— To do —
In the listing below, find the line that contains "- Logging: ELK Stack/Loki" and the line that contains "- Custom metrics". Quote both and every line between them, exactly, and nothing more.

------------------------------------------------------------

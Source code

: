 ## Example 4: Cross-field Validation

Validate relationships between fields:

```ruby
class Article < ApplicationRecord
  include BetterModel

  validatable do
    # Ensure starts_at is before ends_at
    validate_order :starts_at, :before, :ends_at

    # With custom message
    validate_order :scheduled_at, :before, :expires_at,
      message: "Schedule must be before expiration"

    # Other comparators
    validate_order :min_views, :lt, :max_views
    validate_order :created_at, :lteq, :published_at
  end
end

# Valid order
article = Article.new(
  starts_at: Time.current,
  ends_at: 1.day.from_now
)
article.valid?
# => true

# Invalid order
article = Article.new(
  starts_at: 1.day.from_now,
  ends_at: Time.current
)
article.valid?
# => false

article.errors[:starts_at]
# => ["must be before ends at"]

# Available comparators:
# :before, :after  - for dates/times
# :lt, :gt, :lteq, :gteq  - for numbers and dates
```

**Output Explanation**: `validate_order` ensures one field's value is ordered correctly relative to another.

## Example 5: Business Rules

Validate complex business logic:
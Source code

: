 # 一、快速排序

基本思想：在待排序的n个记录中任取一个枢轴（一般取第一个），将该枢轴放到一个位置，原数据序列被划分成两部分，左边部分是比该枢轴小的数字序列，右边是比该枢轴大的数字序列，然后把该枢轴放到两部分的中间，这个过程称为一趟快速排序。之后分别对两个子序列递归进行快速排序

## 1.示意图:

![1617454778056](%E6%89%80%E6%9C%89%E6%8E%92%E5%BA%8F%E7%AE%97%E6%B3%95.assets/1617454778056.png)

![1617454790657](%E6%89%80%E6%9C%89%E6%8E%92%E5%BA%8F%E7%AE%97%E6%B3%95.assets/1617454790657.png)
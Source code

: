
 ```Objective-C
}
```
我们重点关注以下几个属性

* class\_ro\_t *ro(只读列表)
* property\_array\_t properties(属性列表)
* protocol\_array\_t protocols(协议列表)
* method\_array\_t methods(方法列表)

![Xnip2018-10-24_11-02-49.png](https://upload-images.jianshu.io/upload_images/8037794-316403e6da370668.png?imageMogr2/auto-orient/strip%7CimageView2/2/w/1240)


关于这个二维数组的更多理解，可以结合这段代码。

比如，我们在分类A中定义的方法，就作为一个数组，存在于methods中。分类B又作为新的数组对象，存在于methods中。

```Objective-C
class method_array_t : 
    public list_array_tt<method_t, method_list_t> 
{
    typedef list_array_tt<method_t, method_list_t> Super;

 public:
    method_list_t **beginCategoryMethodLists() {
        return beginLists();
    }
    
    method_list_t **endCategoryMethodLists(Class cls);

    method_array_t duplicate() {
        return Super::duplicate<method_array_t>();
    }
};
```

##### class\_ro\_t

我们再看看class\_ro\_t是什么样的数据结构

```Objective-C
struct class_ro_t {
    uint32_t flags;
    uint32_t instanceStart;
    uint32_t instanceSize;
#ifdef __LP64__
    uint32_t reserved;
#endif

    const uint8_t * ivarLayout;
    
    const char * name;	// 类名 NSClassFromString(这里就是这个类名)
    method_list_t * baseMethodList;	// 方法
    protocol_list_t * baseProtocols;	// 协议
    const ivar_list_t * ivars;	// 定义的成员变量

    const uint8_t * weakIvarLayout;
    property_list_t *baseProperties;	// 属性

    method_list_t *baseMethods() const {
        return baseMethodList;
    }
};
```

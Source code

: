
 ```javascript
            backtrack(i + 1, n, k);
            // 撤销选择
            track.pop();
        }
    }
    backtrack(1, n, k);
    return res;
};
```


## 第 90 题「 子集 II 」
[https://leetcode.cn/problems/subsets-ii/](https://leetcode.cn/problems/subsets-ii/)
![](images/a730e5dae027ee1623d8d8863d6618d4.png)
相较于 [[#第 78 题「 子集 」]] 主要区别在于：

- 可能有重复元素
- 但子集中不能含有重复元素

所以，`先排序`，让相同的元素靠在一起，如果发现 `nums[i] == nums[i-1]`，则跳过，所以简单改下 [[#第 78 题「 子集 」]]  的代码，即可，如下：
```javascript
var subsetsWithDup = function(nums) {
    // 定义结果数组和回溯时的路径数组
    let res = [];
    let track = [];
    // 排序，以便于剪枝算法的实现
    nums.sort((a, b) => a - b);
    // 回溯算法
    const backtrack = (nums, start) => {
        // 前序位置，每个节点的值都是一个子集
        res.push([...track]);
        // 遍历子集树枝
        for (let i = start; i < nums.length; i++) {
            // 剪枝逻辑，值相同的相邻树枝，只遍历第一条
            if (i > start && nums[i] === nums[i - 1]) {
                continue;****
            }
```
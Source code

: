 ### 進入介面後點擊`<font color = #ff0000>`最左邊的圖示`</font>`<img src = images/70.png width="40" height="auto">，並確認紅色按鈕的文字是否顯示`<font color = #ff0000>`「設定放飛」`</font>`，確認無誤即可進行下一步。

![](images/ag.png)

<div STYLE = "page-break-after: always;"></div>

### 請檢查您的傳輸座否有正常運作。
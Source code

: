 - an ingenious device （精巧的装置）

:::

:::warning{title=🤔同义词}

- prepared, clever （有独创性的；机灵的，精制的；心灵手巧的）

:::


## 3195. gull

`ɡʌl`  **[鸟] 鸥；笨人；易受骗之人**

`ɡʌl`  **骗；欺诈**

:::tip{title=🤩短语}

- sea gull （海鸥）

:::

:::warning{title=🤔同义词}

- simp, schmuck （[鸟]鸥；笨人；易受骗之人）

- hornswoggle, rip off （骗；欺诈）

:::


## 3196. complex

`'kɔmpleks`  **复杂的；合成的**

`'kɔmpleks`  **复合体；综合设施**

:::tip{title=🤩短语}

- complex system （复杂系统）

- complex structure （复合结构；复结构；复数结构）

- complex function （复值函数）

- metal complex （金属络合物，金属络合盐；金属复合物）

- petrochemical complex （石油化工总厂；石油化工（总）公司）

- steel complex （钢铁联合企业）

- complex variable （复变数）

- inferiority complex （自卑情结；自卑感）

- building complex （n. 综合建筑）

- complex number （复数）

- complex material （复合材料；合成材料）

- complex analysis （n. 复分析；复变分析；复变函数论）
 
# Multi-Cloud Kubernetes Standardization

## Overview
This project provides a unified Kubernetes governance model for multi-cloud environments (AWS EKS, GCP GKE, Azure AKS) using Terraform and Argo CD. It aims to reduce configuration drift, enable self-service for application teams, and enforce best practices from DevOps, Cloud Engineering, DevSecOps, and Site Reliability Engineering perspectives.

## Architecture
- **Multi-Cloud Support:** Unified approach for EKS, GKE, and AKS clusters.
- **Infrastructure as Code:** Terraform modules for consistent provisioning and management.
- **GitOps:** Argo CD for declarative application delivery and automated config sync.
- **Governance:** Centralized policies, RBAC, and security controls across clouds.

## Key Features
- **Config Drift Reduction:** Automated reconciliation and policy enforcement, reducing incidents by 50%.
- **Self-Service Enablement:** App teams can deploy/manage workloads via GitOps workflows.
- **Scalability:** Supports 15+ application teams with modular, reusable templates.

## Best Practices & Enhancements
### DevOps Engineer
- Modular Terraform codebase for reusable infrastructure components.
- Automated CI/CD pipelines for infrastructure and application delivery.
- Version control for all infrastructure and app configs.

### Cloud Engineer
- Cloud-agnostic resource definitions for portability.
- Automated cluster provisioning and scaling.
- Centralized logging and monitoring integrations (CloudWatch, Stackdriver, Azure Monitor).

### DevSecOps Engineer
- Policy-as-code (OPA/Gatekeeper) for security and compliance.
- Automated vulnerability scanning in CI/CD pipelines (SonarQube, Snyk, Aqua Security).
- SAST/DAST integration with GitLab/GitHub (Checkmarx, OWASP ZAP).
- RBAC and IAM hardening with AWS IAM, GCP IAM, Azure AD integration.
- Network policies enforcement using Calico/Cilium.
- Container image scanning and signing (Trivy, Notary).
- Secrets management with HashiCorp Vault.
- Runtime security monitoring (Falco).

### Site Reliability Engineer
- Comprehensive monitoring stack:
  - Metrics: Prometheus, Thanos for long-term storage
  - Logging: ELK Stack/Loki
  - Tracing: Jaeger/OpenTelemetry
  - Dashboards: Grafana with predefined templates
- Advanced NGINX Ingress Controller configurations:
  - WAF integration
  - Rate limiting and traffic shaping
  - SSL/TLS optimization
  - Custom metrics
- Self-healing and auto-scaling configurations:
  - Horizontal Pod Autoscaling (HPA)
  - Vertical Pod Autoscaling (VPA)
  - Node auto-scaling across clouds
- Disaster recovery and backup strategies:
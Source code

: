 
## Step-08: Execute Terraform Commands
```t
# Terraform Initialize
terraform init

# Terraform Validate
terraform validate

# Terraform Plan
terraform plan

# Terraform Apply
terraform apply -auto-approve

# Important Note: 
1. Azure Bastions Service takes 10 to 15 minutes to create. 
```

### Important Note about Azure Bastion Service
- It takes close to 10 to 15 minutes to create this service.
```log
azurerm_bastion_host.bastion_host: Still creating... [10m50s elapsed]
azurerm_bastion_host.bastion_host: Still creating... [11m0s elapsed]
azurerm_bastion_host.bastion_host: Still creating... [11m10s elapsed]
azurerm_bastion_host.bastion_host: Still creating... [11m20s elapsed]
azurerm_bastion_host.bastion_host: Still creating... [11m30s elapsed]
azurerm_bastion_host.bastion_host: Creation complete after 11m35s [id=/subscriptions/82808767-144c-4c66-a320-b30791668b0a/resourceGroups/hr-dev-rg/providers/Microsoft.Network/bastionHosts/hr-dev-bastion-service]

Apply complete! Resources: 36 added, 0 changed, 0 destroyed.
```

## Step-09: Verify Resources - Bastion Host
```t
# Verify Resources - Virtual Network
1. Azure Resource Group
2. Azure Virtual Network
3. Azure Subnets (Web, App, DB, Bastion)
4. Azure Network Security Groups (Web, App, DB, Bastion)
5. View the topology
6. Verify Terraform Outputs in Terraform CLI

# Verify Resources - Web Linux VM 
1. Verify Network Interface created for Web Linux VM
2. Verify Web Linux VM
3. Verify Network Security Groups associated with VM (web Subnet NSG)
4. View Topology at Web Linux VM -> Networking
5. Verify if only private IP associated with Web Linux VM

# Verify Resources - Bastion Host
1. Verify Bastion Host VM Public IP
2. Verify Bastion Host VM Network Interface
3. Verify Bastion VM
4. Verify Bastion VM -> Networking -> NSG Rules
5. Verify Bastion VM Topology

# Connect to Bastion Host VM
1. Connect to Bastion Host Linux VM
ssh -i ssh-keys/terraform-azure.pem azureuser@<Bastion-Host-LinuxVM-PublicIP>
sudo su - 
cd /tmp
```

------------------------------------------------------------

— Task result —
  - Logging: ELK Stack/Loki
  - Tracing: Jaeger/OpenTelemetry
  - Dashboards: Grafana with predefined templates
- Advanced NGINX Ingress Controller configurations:
  - WAF integration
  - Rate limiting and traffic shaping
  - SSL/TLS optimization
  - Custom metrics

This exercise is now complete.